Page MenuHomePhabricator

Wikipedia main content loss of sources because of reverts, try to preserve them
Open, Needs TriagePublic

Description

For years, the difficulty to edit articles is a known recurrent problem, because some patrollers revert without seeing the value of non-perfect new edits.
A part of this problem is the loss of sources.

All evaluations bellow are statistic indications, never a judgement and only humans can decide.

Wikipedia sources are the base of wikipedia then we can search a way to estimate and preserve them.
In each domain, science, litterature, politic, sport... we can/could estimate:

  • original repositories (reviews, papers, authors, ...)
  • comment repositories (reviews, papers, authors, ...)
  • editing users: how many source by edit? Which means sources quality?
  • patrollers: how many keep of ligth or absent sources? Which means sources quality?
  • patrollers: how many lost of good sources? Which means sources quality?

We can/could statistically estimate new citations from:

  • from behind estimations
  • classic official estimations (from public citations, nobel price...)
  • previews number of uses in wikipedia for each repository, author...
  • previews edit from a user for each repository, author...
  • previews uses in wikipedia from number of uses

We can/could display the statistic quality of sources:

  • to help patrollers in estimation of the sources and the editing user
  • in watchlist : short display (one or some numbers about source and user)
  • in history diff edit : detailed display

We can/could automatize the check of links to sources and alert to repair them:

  • alert the user who gave the source
  • alert some patrollers who have work on the page

Event Timeline

Hi @Rical. Please associate at least one project with this task to allow others to find this task when searching in the corresponding project(s). Thanks. (For general information, see How to report a bug.)
Also, please provide a description of the problem that you would like to see solved and that this task is about. Currently, "Estimate and preserve our sources" is vague and it is impossible to define when this task is "solved". Also, who is "our" in "our sources"?

Rical renamed this task from Estimate and preserve our sources to Wikipedia main content losts sources because too reverts, try to preserve them.Jul 23 2016, 5:33 PM
Rical added a project: Community-Tech.
Rical updated the task description. (Show Details)

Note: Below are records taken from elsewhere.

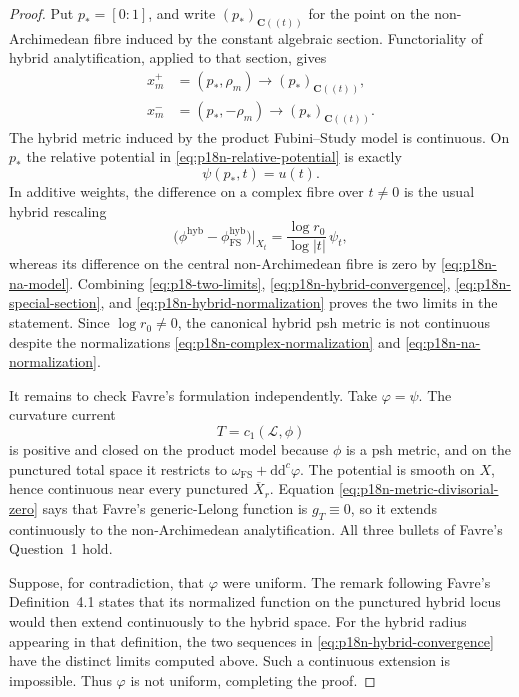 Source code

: \begin{proof}
Put \(p_*=[0:1]\), and write \((p_*)_{\mathbf C((t))}\) for the point
on the non-Archimedean fibre induced by the constant algebraic section.
Functoriality of hybrid analytification, applied to that section, gives
\[
\begin{aligned}
 x_m^+&=(p_*,\rho_m)\longrightarrow(p_*)_{\mathbf C((t))},\\
 x_m^-&=(p_*,-\rho_m)\longrightarrow(p_*)_{\mathbf C((t))}.
\end{aligned}
\tag{21}\label{eq:p18n-hybrid-convergence}
\]
The hybrid metric induced by the product Fubini--Study model is
continuous.  On \(p_*\) the relative potential in
\eqref{eq:p18n-relative-potential} is exactly
\[
                         \psi(p_*,t)=u(t).
\tag{22}\label{eq:p18n-special-section}
\]
In additive weights, the difference on a complex fibre over \(t\ne0\)
is the usual hybrid rescaling
\[
 \bigl(\phi^{\mathrm{hyb}}
       -\phi_{\mathrm{FS}}^{\mathrm{hyb}}\bigr)|_{X_t}
 =\frac{\log r_0}{\log|t|}\,\psi_t,
\tag{23}\label{eq:p18n-hybrid-normalization}
\]
whereas its difference on the central non-Archimedean fibre is zero by
\eqref{eq:p18n-na-model}.  Combining
\eqref{eq:p18-two-limits}, \eqref{eq:p18n-hybrid-convergence},
\eqref{eq:p18n-special-section}, and
\eqref{eq:p18n-hybrid-normalization} proves the two limits in the
statement.  Since \(\log r_0\ne0\), the canonical hybrid psh metric is
not continuous despite the normalizations
\eqref{eq:p18n-complex-normalization} and
\eqref{eq:p18n-na-normalization}.

It remains to check Favre's formulation independently.  Take
\(\varphi=\psi\).  The curvature current
\[
                         T=c_1(\mathcal L,\phi)
\tag{24}\label{eq:p18n-favre-current}
\]
is positive and closed on the product model because \(\phi\) is a psh
metric, and on the punctured total space it restricts to
\(\omega_{\mathrm{FS}}+\mathrm d\mathrm d^c\varphi\).  The potential
is smooth on \(X\), hence continuous near every punctured
\(\overline X_r\).  Equation \eqref{eq:p18n-metric-divisorial-zero}
says that Favre's generic-Lelong function is \(g_T\equiv0\), so it
extends continuously to the non-Archimedean analytification.  All three
bullets of Favre's Question~1 hold.

Suppose, for contradiction, that \(\varphi\) were uniform.  The remark
following Favre's Definition~4.1 states that its normalized function on
the punctured hybrid locus would then extend continuously to the hybrid
space.  For the hybrid radius appearing in that definition, the two
sequences in \eqref{eq:p18n-hybrid-convergence} have the distinct limits
computed above.  Such a continuous extension is impossible.  Thus
\(\varphi\) is not uniform, completing the proof.
\end{proof}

@Rical: What do you expect from the Community-Tech team when it comes to this task? I'm asking as you added them to this task.
I'm thinking that this extremely broad topic should be first discussed on Analytics and Research mailing lists, in order to agree on approaches, and to break down ideas into actionable tasks.

Thanks to help me, I'm a new bee about projects! You have my confidence to act for me if I mistake!

Untagging Analytics - we're an infrastructure team and this looks like a research topic. The Snuggle project might be of interest.

I'm a new bee about projects! When I posted this task, it was "mine".
Now it is enough explicit to become "our".
I don't find the "Snuggle" project. If anybody knows adequate project/s, please, she or he can change it/them himself.

@Rical: See https://en.wikipedia.org/wiki/Wikipedia:Snuggle

Assuming that you'fd like to work on this yourself, I'm assigning this task to you and assuming that you plan to clarify and decrease the scope of this task.

This comment was removed by Rical.
Rical reopened this task as Open.EditedAug 12 2016, 9:18 AM

I delete my previous comment as too ligth, and I apologize to you and your good comment.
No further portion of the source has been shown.